With a gold-plated cost totalling 16 per cent of GDP, Americans should get gold-plated healthcare (and perhaps British-style dancing nurses). They don’t. The statistics tell a shocking story about life expectancy, child mortality and infant deaths, all of which are worse than Britain and the rest of the rich OECD world.
This chart shows total health spending for the OECD, UK and US, along with the death rate of children under 5.
So in summary healthcare spending is very high in America, but the quality is very low. The article then continues:
But the US is spending so much more than the rest of the world on healthcare that it should expect to get something in return. The NHS is far from a perfect model, but European countries – often working with variants of government-sponsored insurance and private delivery – offer plenty of alternatives. What is clear is that the US could get much better outcomes for its public spending. What matters is not just how much is spent, but how it is spent.
And on that point, it would appear the money isn't spent very well at all:
America has a talent for wasting money on health care. It has devised many ingenious ways to do this. A patient may see many skilled specialists, none of whom co-ordinate with one another. Payment systems are unfathomably complex and highly variable. Doctors order duplicative or unnecessary tests. The country excels at treating sick people and does a horrible job keeping them from getting sick in the first place. All these problems, however, are due to a simple, structural failing: the more services a hospital provides, the more it is paid.
And it could be this consistent over-treating leads to the insurance market becoming more expensive than necessary:
...adjusting for overall inflation, Medicare spending per beneficiary rose more than 400 percent from 1969 to 2009. But inflation-adjusted premiums on private health insurance rose more than 700 percent over the same period.

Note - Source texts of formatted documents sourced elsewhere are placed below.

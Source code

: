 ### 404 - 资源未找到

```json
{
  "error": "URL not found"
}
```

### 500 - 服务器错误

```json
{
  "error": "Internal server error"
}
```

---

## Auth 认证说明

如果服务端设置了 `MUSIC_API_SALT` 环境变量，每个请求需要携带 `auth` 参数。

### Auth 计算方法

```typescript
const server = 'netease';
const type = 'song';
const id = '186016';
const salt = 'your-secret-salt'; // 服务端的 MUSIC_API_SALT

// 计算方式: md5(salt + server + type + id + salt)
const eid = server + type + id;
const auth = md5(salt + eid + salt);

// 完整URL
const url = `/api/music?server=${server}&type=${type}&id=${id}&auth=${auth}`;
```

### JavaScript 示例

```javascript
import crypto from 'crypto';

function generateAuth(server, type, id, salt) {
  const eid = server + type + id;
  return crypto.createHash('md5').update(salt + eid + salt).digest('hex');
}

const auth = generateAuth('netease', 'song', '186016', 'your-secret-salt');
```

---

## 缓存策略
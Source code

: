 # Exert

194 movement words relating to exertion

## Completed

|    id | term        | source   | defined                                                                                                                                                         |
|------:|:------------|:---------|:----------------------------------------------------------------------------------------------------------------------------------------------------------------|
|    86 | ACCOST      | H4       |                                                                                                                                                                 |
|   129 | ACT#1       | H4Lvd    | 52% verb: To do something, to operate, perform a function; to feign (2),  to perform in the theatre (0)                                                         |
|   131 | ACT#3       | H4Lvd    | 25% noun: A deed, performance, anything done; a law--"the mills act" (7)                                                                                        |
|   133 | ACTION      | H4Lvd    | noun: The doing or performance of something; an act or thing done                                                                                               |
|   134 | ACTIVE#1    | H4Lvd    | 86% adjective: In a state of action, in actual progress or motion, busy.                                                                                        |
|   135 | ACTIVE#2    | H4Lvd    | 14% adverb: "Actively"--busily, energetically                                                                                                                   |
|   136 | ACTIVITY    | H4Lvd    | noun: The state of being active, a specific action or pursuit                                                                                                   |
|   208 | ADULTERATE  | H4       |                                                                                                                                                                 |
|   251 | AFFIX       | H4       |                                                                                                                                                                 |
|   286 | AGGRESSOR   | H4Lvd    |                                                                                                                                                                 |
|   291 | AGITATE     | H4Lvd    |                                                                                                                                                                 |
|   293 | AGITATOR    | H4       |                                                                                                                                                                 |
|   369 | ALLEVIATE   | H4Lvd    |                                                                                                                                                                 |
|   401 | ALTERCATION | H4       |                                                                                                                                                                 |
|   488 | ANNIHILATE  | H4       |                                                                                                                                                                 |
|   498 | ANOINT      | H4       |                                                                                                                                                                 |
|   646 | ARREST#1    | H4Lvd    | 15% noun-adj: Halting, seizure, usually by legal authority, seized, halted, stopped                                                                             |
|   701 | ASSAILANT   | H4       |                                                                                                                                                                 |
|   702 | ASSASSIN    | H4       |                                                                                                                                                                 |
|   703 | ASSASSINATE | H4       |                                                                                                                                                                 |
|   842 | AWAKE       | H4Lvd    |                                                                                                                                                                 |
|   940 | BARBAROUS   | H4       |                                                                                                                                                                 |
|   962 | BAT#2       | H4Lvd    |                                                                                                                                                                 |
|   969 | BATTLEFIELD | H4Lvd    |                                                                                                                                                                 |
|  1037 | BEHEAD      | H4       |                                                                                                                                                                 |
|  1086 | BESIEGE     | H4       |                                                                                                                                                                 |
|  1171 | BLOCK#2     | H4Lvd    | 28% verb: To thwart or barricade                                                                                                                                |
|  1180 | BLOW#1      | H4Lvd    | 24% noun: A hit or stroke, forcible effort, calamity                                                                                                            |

In fairness, there could be another reason for rising insurance premiums. Uninsured people in crisis cannot afford their healthcare needs, and so the cost falls upon the hospitals and government. To make up for the cost of the uncompensated care hospitals charge insurances more for their services, who in turn increase premiums (the so-called 'hidden tax'):
When someone without insurance (or with inadequate cover) falls ill, they are obliged to pay their medical costs out of their own pocket. Half of all personal bankruptcies in the US are at least partially the result of medical expenses. Rising costs also mean the government is spending more and more on Medicare and Medicaid. US government spending on the two schemes is projected to rise from 4% of GDP in 2007 to 7% in 2025 and 12% in 2050, making rising healthcare costs one of the biggest contributing factors to the spiralling US budget deficit.
And so Obamacare is designed to tackle both of these problems - rising health care costs and under-coverage.
My understanding is that the proposals may or may not reduce the cost of healthcare. Democrats say it will as people cannot 'free ride' on the system, and will therefore not be subsidised by those who buy insurance. Furthermore, a study by FamiliesUSA argues that the average household will be $1,571 better off in 2019 due to the Affordable Care Act. Critics disagree:
Obamacare forces insurers to offer more benefits, requires them to spend more money on health expenses, and subsidizes the consumption of richer insurance packages. The laws of economics dictate that these costs will get passed down to consumers. It shouldn’t take a microsimulation from MIT to know there’s no such thing as a free lunch—but now you have one for good measure.
So whether Obamacare addresses the problem of rising insurance costs is up for debate. However, the one thing Obamacare does do, with certainty, is extend coverage to some 30 million uninsured Americans and move the US closer towards a system of universal healthcare (something many other developed countries have managed much better - see here). But Republicans remain angered by this, arguing it is unreasonable for the government to force people to buy insurance or fine them if they do not (in other words impose a tax upon them).
To me, it seems this is becoming a debate between Democrats and Republicans about the size of the state and the role of government in society - not about how to make the healthcare system more efficient, improve quality, and achieve universal coverage in the most cost-effective way (surely this should be the real objective). It has a lot to do with political ideology. Expect it to be a recurring theme leading up to the general election in autumn.